EXERCISE OBJECTIVE
Return only those lines of the listing that hold the word "since".

++++

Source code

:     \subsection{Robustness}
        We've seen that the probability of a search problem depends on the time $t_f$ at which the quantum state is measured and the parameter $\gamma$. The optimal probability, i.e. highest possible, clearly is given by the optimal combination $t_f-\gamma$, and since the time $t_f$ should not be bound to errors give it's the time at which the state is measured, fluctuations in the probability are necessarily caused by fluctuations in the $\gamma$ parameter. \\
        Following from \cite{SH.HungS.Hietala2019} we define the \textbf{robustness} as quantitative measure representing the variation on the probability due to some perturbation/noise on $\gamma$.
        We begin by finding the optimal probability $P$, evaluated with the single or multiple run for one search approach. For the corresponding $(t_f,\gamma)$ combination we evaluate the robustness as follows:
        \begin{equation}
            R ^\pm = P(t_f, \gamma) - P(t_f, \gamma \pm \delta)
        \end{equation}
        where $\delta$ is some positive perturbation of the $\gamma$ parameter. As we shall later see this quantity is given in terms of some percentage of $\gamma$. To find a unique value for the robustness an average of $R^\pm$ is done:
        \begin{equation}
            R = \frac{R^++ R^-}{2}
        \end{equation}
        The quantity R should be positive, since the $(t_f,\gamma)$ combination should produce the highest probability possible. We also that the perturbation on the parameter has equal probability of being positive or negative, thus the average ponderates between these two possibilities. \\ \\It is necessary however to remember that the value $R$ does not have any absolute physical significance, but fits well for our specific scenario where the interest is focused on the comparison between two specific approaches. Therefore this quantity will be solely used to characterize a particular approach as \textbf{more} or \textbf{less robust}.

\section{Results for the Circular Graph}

++++

EXERCISE ANSWER
        We've seen that the probability of a search problem depends on the time $t_f$ at which the quantum state is measured and the parameter $\gamma$. The optimal probability, i.e. highest possible, clearly is given by the optimal combination $t_f-\gamma$, and since the time $t_f$ should not be bound to errors give it's the time at which the state is measured, fluctuations in the probability are necessarily caused by fluctuations in the $\gamma$ parameter. \\
        The quantity R should be positive, since the $(t_f,\gamma)$ combination should produce the highest probability possible. We also that the perturbation on the parameter has equal probability of being positive or negative, thus the average ponderates between these two possibilities. \\ \\It is necessary however to remember that the value $R$ does not have any absolute physical significance, but fits well for our specific scenario where the interest is focused on the comparison between two specific approaches. Therefore this quantity will be solely used to characterize a particular approach as \textbf{more} or \textbf{less robust}.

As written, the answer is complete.